If you want to keep all spiders out of certain directories, it is best to password protect those directories.
The Exclusion Standard
By default, a spider (robot) is allowed to crawl and index your entire site. What you do is exclude directories and files from the spider's crawl. Think of it like cutting out a section of a real spider's web that you don't want the spider crawling on (I guess you'll just have to ignore the fact that the spider built it's web and you have no business messing with it).
First off, to create a robots.txt file, open notepad and save it with the filename robots.txt. If you don't have notepad, use any text editor and save it as robots.txt and save it as type "Text Only" or whatever otion you may have that doesn't save any formatting. OK, easy part done.
Here is the syntax you will use to block spiders from your files and directories.
A hash (pound) sign says everything else on this line is a comment
# This is a comment
This line indicates all robots are to follow these rules
User-agent: *
This line indicates that the googlbot is to follow these rules
User-agent: googlebot
This line would exclude your entire site from the robot
Disallow: /
This line would exclude a file in your main directory called myfile.htm
Dissallow: myfile.htm
This line excludes a directory called "example" and all it's
subdirectories
Disallow: /example/
This line would exclude the spider from accessing a file called this.htm
and a directory called "this" but not necessarily all of it's
subdirectories.
Disallow: /this
This line excludes a file called test.htm in directory "other-example"
Disallow: /other-example/test.htm
So let's say you want Google's robot to go anywhere, the Araneo robot to go away and not crawl or index any part of your site, and any other robot to stay out of directory "no-unknown-bots". Let's say no other robots are allowed to access a page in directory "logs" called "only-google.htm". Here would be your robots.txt file.
User-agent: googlebot
Disallow:
User-agent: araneo
Disallow: /
User-agent: *
Disallow: /no-unknown-bots/
Disallow: /logs/only-google.htm
Look in the additional resources below to find a link to a robots.txt validator to make sure your syntax is correct. Note that the (*) means "any other robot" not "all robots".
You are only allowed one user-agent per statement block.

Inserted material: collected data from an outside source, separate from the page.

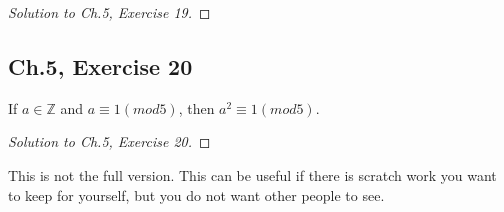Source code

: \documentclass[12pt]{amsart}
\numberwithin{equation}{section}
\theoremstyle{definition}
\theoremstyle{remark}
\newif\ifnotes
\begin{document}
\begin{proof}[Solution to Ch.5,  Exercise 19]

\end{proof}



\subsection*{Ch.5,  Exercise 20}  If $ a \in \mathbb{Z} $ and $ a \equiv 1(mod 5) $, then $ a^2 \equiv 1(mod 5) $.



\begin{proof}[Solution to Ch.5,  Exercise 20]

\end{proof}


\ifnotes


\else
	This is not the full version.  This can be useful if there is scratch work you want to keep for yourself, but you do not want other people to see. 
\fi





\end{document}
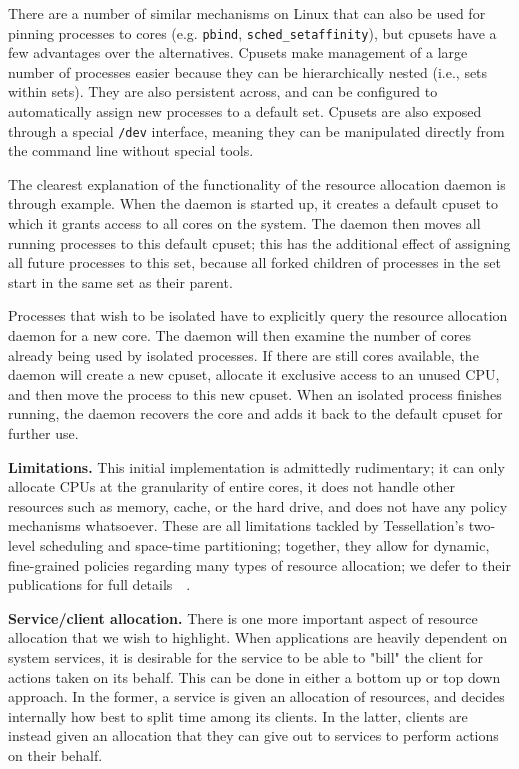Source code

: \documentclass[letterpaper,twocolumn,11pt]{article}
\begin{document}
There are a number of similar mechanisms on Linux that can also be used for pinning processes to cores (e.g. {\tt pbind}, {\tt sched\_setaffinity}), but cpusets have a few advantages over the alternatives. Cpusets make management of a large number of processes easier because they can be hierarchically nested (i.e., sets within sets). They are also persistent across, and can be configured to automatically assign new processes to a default set. Cpusets are also exposed through a special {\tt /dev} interface, meaning they can be manipulated directly from the command line without special tools.

The clearest explanation of the functionality of the resource allocation daemon is through example. When the daemon is started up, it creates a default cpuset to which it grants access to all cores on the system. The daemon then moves all running processes to this default cpuset; this has the additional effect of assigning all future processes to this set, because all forked children of processes in the set start in the same set as their parent.

Processes that wish to be isolated have to explicitly query the resource allocation daemon for a new core. The daemon will then examine the number of cores already being used by isolated processes. If there are still cores available, the daemon will create a new cpuset, allocate it exclusive access to an unused CPU, and then move the process to this new cpuset. When an isolated process finishes running, the daemon recovers the core and adds it back to the default cpuset for further use.

\textbf{Limitations.} This initial implementation is admittedly rudimentary; it can only allocate CPUs at the granularity of entire cores, it does not handle other resources such as memory, cache, or the hard drive, and does not have any policy mechanisms whatsoever. These are all limitations tackled by Tessellation's two-level scheduling and space-time partitioning; together, they allow for dynamic, fine-grained policies regarding many types of resource allocation; we defer to their publications for full details~\cite{liu09tessellation}~\cite{tessellation-hotpar10}.

\textbf{Service/client allocation.} There is one more important aspect of resource allocation that we wish to highlight. When applications are heavily dependent on system services, it is desirable for the service to be able to "bill" the client for actions taken on its behalf. This can be done in either a bottom up or top down approach. In the former, a service is given an allocation of resources, and decides internally how best to split time among its clients. In the latter, clients are instead given an allocation that they can give out to services to perform actions on their behalf.
\end{document}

Here is an example of this and it is NOT OK:
User-agent: googlebot, araneo
Disallow: /
-or-
User-agent: googlebot
User-agent: araneo
Disallow: /
How to Keep Out Prying Eyes
If you are going to have a robots.txt file, chances are good that some people might want to paruse the directories and view your files. Here is what I have done to keep this from happening. If it is a directory I just don't want indexed, then I don't care if anyone sees it. If I don't really want people in there, I just create a file in the directory called index.htm and make it loop back to my home page and presto, noone can browse my directory. This isn't going to work if you put a specific file in your robots.txt file and you don't want anyone viewing it. The best thing to do is to put the file in a directory of it's own and bar the directory from being accessed.
Spiders can't see what isn't linked to, so if you have a directory that you don't want them to go in and there are no links to it, it is best to just leave it out of the robots.txt file. The reason being is that some rogue spiders will look at your robots.txt file just to find out about directories that aren't linked to.

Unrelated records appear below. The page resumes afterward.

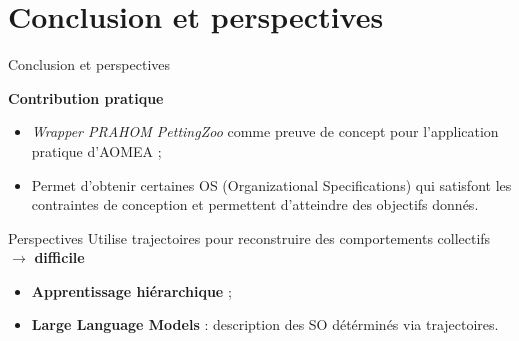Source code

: \section{Conclusion et perspectives}
\begin{frame}{Conclusion et perspectives}
    {}

    \begin{prosblock}{\textbf{Contribution pratique}}

        \begin{itemize}
            \item \emph{Wrapper PRAHOM PettingZoo} comme preuve de concept pour l'application pratique d'AOMEA ;
            \item Permet d'obtenir certaines OS (Organizational Specifications) qui satisfont les contraintes de conception et permettent d'atteindre des objectifs donnés.
        \end{itemize}

    \end{prosblock}

    \begin{alertblock}{Perspectives}
        Utilise trajectoires pour reconstruire des comportements collectifs $\rightarrow$ \textbf{difficile}
        \begin{itemize}
            \item \textbf{Apprentissage hiérarchique} ;
            \item \textbf{Large Language Models} : description des SO détérminés via trajectoires.
        \end{itemize}
    \end{alertblock}

\end{frame}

Another way to keep people from viewing the contents of your directories is to use .htaccess if you have it available to you. Here is the syntax you need to add various options to your .htaccess file.
To turn indexes off in your directories, use this line of code:
Options -Indexes
If your server has indexes disabled and you want to turn indexes on, or if you have a .htaccess file in a directory that you want indexes on, use this line of code:
Options +Indexes
If you want to have your directory contents listed, but want certain file types to be excluded from the listings, use this code:
IndexIgnore *.extension *.extension
extension is the extension of the files you don't want listed(eg. *.gif *.jpg *.jpeg). If you were to put Indexignore * in the file, that would be the same as Options -Indexes.